I am using the following software to record PS3 videos on my PC:

http://www.honestech.com/main/support_trial_1c.asp

Now, I do have video, but I don't have any audio. Other than that, the program records and works great! I have realtek audio built into my monitor. I have even tried external speakers w/sub woofer...still no audio.

Here is what I am looking at as far as audio options go:










I get 3 options for sound: Speakers, HDMI, Digital. I currently have it set to speakers. 

"Playback" has 2 options: CD Audio and Master Volume - neither of which work...

"Recording" never has any options to select.

Any help getting this thing to play audio would be greatly appreciated.

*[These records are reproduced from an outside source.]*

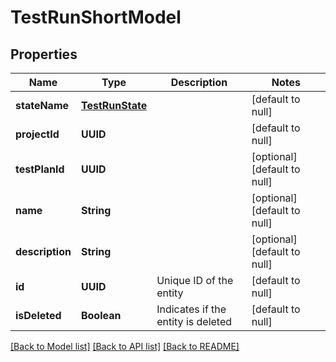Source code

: # TestRunShortModel
## Properties

| Name | Type | Description | Notes |
|------------ | ------------- | ------------- | -------------|
| **stateName** | [**TestRunState**](TestRunState.md) |  | [default to null] |
| **projectId** | **UUID** |  | [default to null] |
| **testPlanId** | **UUID** |  | [optional] [default to null] |
| **name** | **String** |  | [optional] [default to null] |
| **description** | **String** |  | [optional] [default to null] |
| **id** | **UUID** | Unique ID of the entity | [default to null] |
| **isDeleted** | **Boolean** | Indicates if the entity is deleted | [default to null] |

[[Back to Model list]](../README.md#documentation-for-models) [[Back to API list]](../README.md#documentation-for-api-endpoints) [[Back to README]](../README.md)

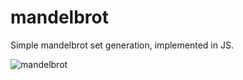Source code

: # mandelbrot
Simple mandelbrot set generation, implemented in JS.

![mandelbrot](https://github.com/matedu/mandelbrot/blob/master/doc/set.png)
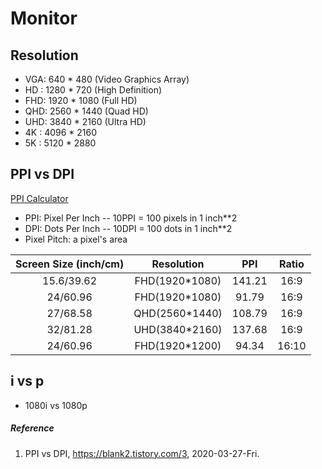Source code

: # Monitor

## Resolution

- VGA: 640 * 480   (Video Graphics Array)
- HD : 1280 * 720  (High Definition)
- FHD: 1920 * 1080 (Full HD)
- QHD: 2560 * 1440 (Quad HD)
- UHD: 3840 * 2160 (Ultra HD)
- 4K : 4096 * 2160
- 5K : 5120 * 2880

## PPI vs DPI
[PPI Calculator](https://www.sven.de/dpi/)

- PPI: Pixel Per Inch
-- 10PPI = 100 pixels in 1 inch**2
- DPI: Dots Per Inch
-- 10DPI = 100 dots in 1 inch**2
- Pixel Pitch: a pixel's area

|Screen Size (inch/cm)|Resolution|PPI|Ratio|
|:-------------------:|:--------:|:-:|:---:|
|15.6/39.62|FHD(1920*1080)|141.21|16:9|
|24/60.96|FHD(1920*1080)|91.79|16:9|
|27/68.58|QHD(2560*1440)|108.79|16:9|
|32/81.28|UHD(3840*2160)|137.68|16:9|
|24/60.96|FHD(1920*1200)|94.34|16:10|

## i vs p
- 1080i vs 1080p

##### Reference
1. PPI vs DPI, https://blank2.tistory.com/3, 2020-03-27-Fri.
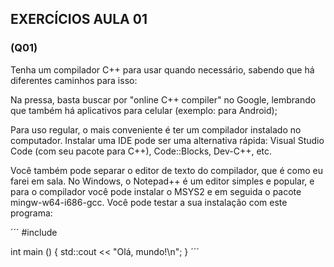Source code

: ## EXERCÍCIOS AULA 01

### (Q01)

Tenha um compilador C++ para usar quando necessário, sabendo que há diferentes caminhos para isso:

Na pressa, basta buscar por "online C++ compiler" no Google, lembrando que também há aplicativos para celular (exemplo: para Android);

Para uso regular, o mais conveniente é ter um compilador instalado no computador. Instalar uma IDE pode ser uma alternativa rápida: Visual Studio Code (com seu pacote para C++), Code::Blocks, Dev-C++, etc.

Você também pode separar o editor de texto do compilador, que é como eu farei em sala. No Windows, o Notepad++ é um editor simples e popular, e para o compilador você pode instalar o MSYS2 e em seguida o pacote mingw-w64-i686-gcc.
Você pode testar a sua instalação com este programa:

´´´
#include <iostream>

int main ()
  {
   std::cout << "Olá, mundo!\n";
  }
´´´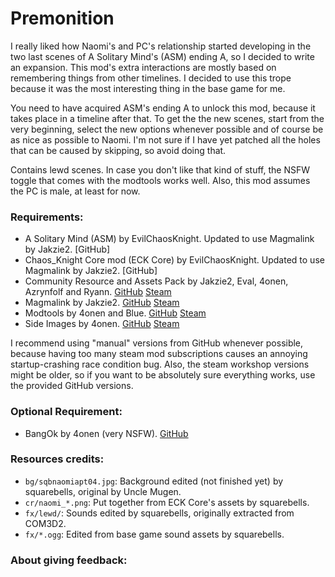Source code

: # Premonition
I really liked how Naomi's and PC's relationship started developing in the two last scenes of A Solitary Mind's (ASM) ending A, so I decided to write an expansion. This mod's extra interactions are mostly based on remembering things from other timelines. I decided to use this trope because it was the most interesting thing in the base game for me.

You need to have acquired ASM's ending A to unlock this mod, because it takes place in a timeline after that. To get the the new scenes, start from the very beginning, select the new options whenever possible and of course be as nice as possible to Naomi. I'm not sure if I have yet patched all the holes that can be caused by skipping, so avoid doing that.

Contains lewd scenes. In case you don't like that kind of stuff, the NSFW toggle that comes with the modtools works well. Also, this mod assumes the PC is male, at least for now.
 
### Requirements:
 + A Solitary Mind (ASM) by EvilChaosKnight. Updated to use Magmalink by Jakzie2. [GitHub]
 + Chaos_Knight Core mod (ECK Core) by EvilChaosKnight. Updated to use Magmalink by Jakzie2. [GitHub]
 + Community Resource and Assets Pack by Jakzie2, Eval, 4onen, Azrynfolf and Ryann. [GitHub](https://gitlab.com/jakzie2/awsw-crap) [Steam](https://steamcommunity.com/sharedfiles/filedetails/?id=2665870882)
 + Magmalink by Jakzie2. [GitHub](https://gitlab.com/jakzie2/awsw-magmalink) [Steam](https://steamcommunity.com/sharedfiles/filedetails/?id=2594080243)
 + Modtools by 4onen and Blue. [GitHub](https://github.com/4onen/AWSW-Modtools) [Steam](https://steamcommunity.com/sharedfiles/filedetails/?id=1305731599)
 + Side Images by 4onen. [GitHub](https://github.com/4onen/AwSW-Side-Images) [Steam](https://steamcommunity.com/sharedfiles/filedetails/?id=2521431664)
 
 I recommend using "manual" versions from GitHub whenever possible, because having too many steam mod subscriptions causes an annoying startup-crashing race condition bug. Also, the steam workshop versions might be older, so if you want to be absolutely sure everything works, use the provided GitHub versions.
 
 ### Optional Requirement:
 + BangOk by 4onen (very NSFW). [GitHub](https://github.com/4onenm/AwSW-Bangok)
 
### Resources credits:
+ `bg/sqbnaomiapt04.jpg`: Background edited (not finished yet) by squarebells, original by Uncle Mugen.
+ `cr/naomi_*.png`: Put together from ECK Core's assets by squarebells.
+ `fx/lewd/`: Sounds edited by squarebells, originally extracted from COM3D2.
+ `fx/*.ogg`: Edited from base game sound assets by squarebells.

### About giving feedback:

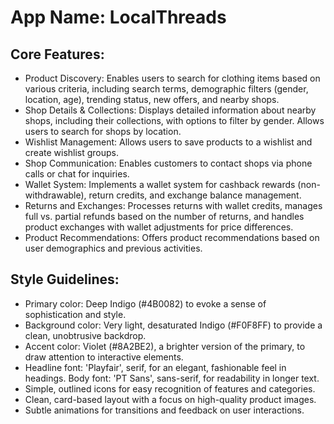 # **App Name**: LocalThreads

## Core Features:

- Product Discovery: Enables users to search for clothing items based on various criteria, including search terms, demographic filters (gender, location, age), trending status, new offers, and nearby shops.
- Shop Details & Collections: Displays detailed information about nearby shops, including their collections, with options to filter by gender. Allows users to search for shops by location.
- Wishlist Management: Allows users to save products to a wishlist and create wishlist groups.
- Shop Communication: Enables customers to contact shops via phone calls or chat for inquiries.
- Wallet System: Implements a wallet system for cashback rewards (non-withdrawable), return credits, and exchange balance management.
- Returns and Exchanges: Processes returns with wallet credits, manages full vs. partial refunds based on the number of returns, and handles product exchanges with wallet adjustments for price differences.
- Product Recommendations: Offers product recommendations based on user demographics and previous activities.

## Style Guidelines:

- Primary color: Deep Indigo (#4B0082) to evoke a sense of sophistication and style.
- Background color: Very light, desaturated Indigo (#F0F8FF) to provide a clean, unobtrusive backdrop.
- Accent color: Violet (#8A2BE2), a brighter version of the primary, to draw attention to interactive elements.
- Headline font: 'Playfair', serif, for an elegant, fashionable feel in headings. Body font: 'PT Sans', sans-serif, for readability in longer text.
- Simple, outlined icons for easy recognition of features and categories.
- Clean, card-based layout with a focus on high-quality product images.
- Subtle animations for transitions and feedback on user interactions.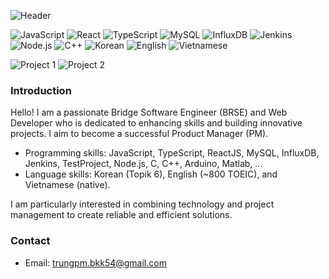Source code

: <!-- Place an image or banner at the top of the Readme -->
![Header](https://example.com/banner.png)

<!-- Display badges for skills and certifications -->
![JavaScript](https://img.shields.io/badge/-JavaScript-yellow)
![React](https://img.shields.io/badge/-React-blue)
![TypeScript](https://img.shields.io/badge/-TypeScript-blueviolet)
![MySQL](https://img.shields.io/badge/-MySQL-orange)
![InfluxDB](https://img.shields.io/badge/-InfluxDB-green)
![Jenkins](https://img.shields.io/badge/-Jenkins-red)
![Node.js](https://img.shields.io/badge/-Node.js-green)
![C++](https://img.shields.io/badge/-C++-blue)
![Korean](https://img.shields.io/badge/-Korean-blueviolet)
![English](https://img.shields.io/badge/-English-brightgreen)
![Vietnamese](https://img.shields.io/badge/-Vietnamese-yellowgreen)

<!-- Display images or GIFs representing projects -->
![Project 1](https://example.com/project1.png)
![Project 2](https://example.com/project2.gif)

<!-- Introduce yourself -->
### Introduction

Hello! I am a passionate Bridge Software Engineer (BRSE) and Web Developer who is dedicated to enhancing skills and building innovative projects. I aim to become a successful Product Manager (PM).

- Programming skills: JavaScript, TypeScript, ReactJS, MySQL, InfluxDB, Jenkins, TestProject, Node.js, C, C++, Arduino, Matlab, ...
- Language skills: Korean (Topik 6), English (~800 TOEIC), and Vietnamese (native).

I am particularly interested in combining technology and project management to create reliable and efficient solutions.

<!-- Display contact information and social links -->
### Contact

- Email: trungpm.bkk54@gmail.com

p.s. If this helps, I have tried other PVR's in the past few days. I could not get them to actually record anything, but they played audio and video just fine..


----------



## briankbl (Jun 9, 2008)

oh, and the "Audio Input" never does anything either. No menu pops up or anything.


----------



## gregoc1 (Dec 1, 2008)

take small jumper sound wire double male ended. plug from tvr sound output to main board input or sound card input


----------



## jefffay9 (Feb 2, 2009)

I'm having the same problem, but that didnt work. i've tried just about everything.


----------